• Task statement: Across the listing below, how many lines have the word "clone" in them? Provide only the number.

########################################

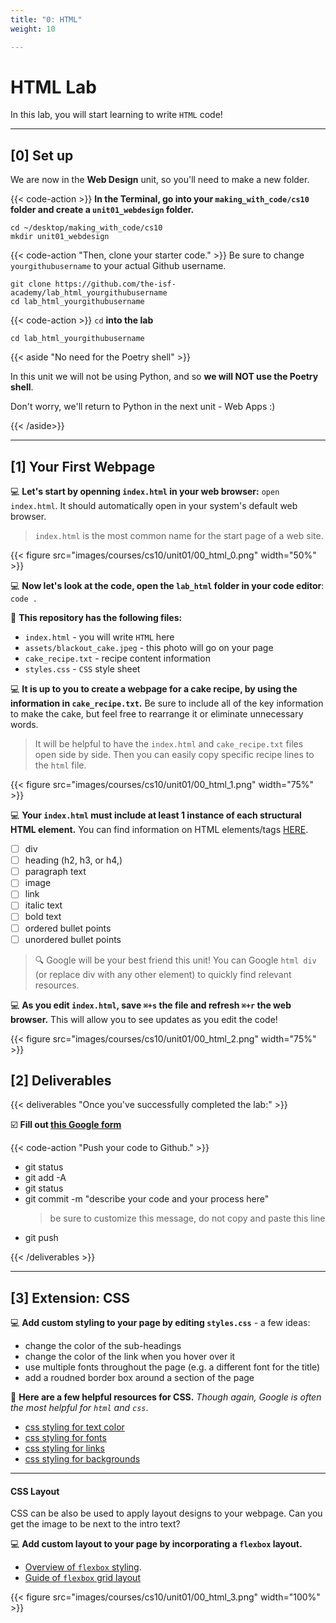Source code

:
 ```yaml
---
title: "0: HTML"
weight: 10

---
```


# HTML Lab

In this lab, you will start learning to write `HTML` code!


---

## [0] Set up

We are now in the **Web Design** unit, so you'll need to make a new folder. 

{{< code-action  >}} **In the Terminal, go into your `making_with_code/cs10` folder and create a `unit01_webdesign` folder.**

```shell
cd ~/desktop/making_with_code/cs10
mkdir unit01_webdesign
```


{{< code-action "Then, clone your starter code." >}} Be sure to change `yourgithubusername` to your actual Github username.
```shell
git clone https://github.com/the-isf-academy/lab_html_yourgithubusername
cd lab_html_yourgithubusername
```

{{< code-action >}} `cd` **into the lab**
```shell
cd lab_html_yourgithubusername
```

{{< aside "No need for the Poetry shell" >}}

In this unit we will not be using Python, and so **we will NOT use the Poetry shell**.

Don't worry, we'll return to Python in the next unit - Web Apps :)

{{< /aside>}}



---

## [1] Your First Webpage


💻 **Let's start by openning `index.html` in your web browser:** `open index.html`. It should automatically open in your system's default web browser. 
> `index.html` is the most common name for the start page of a web site.

{{< figure src="images/courses/cs10/unit01/00_html_0.png" width="50%" >}}


💻 **Now let's look at the code, open the `lab_html` folder in your code editor**: `code .`

📄 **This repository has the following files:**
- `index.html` - you will write `HTML` here
- `assets/blackout_cake.jpeg` - this photo will go on your page
- `cake_recipe.txt` - recipe content information
-  `styles.css` - `CSS` style sheet 

💻 **It is up to you to create a webpage for a cake recipe, by using the information in `cake_recipe.txt`.** Be sure to include all of the key information to make the cake, but feel free to rearrange it or eliminate unnecessary words.

> It will be helpful to have the `index.html` and `cake_recipe.txt` files open side by side. Then you can easily copy specific recipe lines to the `html` file.

{{< figure src="images/courses/cs10/unit01/00_html_1.png" width="75%" >}}


💻 **Your `index.html` must include at least 1 instance of each structural HTML element.** You can find information on HTML elements/tags [HERE](https://www.w3schools.com/html/).

- [ ] div
- [ ] heading (h2, h3, or h4,)
- [ ] paragraph text
- [ ] image
- [ ] link
- [ ] italic text
- [ ] bold text
- [ ] ordered bullet points 
- [ ] unordered bullet points 

> 🔍 Google will be your best friend this unit! You can Google `html div` (or replace div with any other element) to quickly find relevant resources. 


💻 **As you edit `index.html`, **save** `⌘+s` the file and **refresh** `⌘+r`  the web browser.** This will allow you to see updates as you edit the code!

{{< figure src="images/courses/cs10/unit01/00_html_2.png" width="75%" >}}





## [2] Deliverables

{{< deliverables "Once you've successfully completed the lab:" >}}  


☑️  **Fill out [this Google form](https://docs.google.com/forms/d/e/1FAIpQLSe-mGrk41m6_-iZtqw5X1LpmYrfhF68Kbw8XJBCNv0XsqHG-Q/viewform?usp=sf_link)**

{{< code-action "Push your code to Github." >}}
- git status
- git add -A
- git status
- git commit -m "describe your code and your process here"
  > be sure to customize this message, do not copy and paste this line
- git push

{{< /deliverables >}}

--- 

## [3] Extension: CSS 

💻 **Add custom styling to your page by editing `styles.css`** - a few ideas:
- change the color of the sub-headings
- change the color of the link when you hover over it 
- use multiple fonts throughout the page (e.g. a different font for the title)
- add a roudned border box around a section of the page

📖 **Here are a few helpful resources for CSS.** *Though again, Google is often the most helpful for `html` and `css`*.
- [css styling for text color](https://www.w3schools.com/css/css_text.asp)
- [css styling for fonts](https://www.w3schools.com/css/css_font.asp)
- [css styling for links](https://www.w3schools.com/css/css_link.asp)
- [css styling for backgrounds](https://www.w3schools.com/css/css_background.asp)


---

#### CSS Layout 

CSS can be also be used to apply layout designs to your webpage. Can you get the image to be next to the intro text?


💻 **Add custom layout to your page by incorporating a `flexbox` layout.** 
- [Overview of `flexbox` styling](https://css-tricks.com/snippets/css/a-guide-to-flexbox/).
- [Guide of `flexbox` grid layout](https://css-tricks.com/dont-overthink-flexbox-grids/)


{{< figure src="images/courses/cs10/unit01/00_html_3.png" width="100%" >}}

########################################

• Exercise output: 2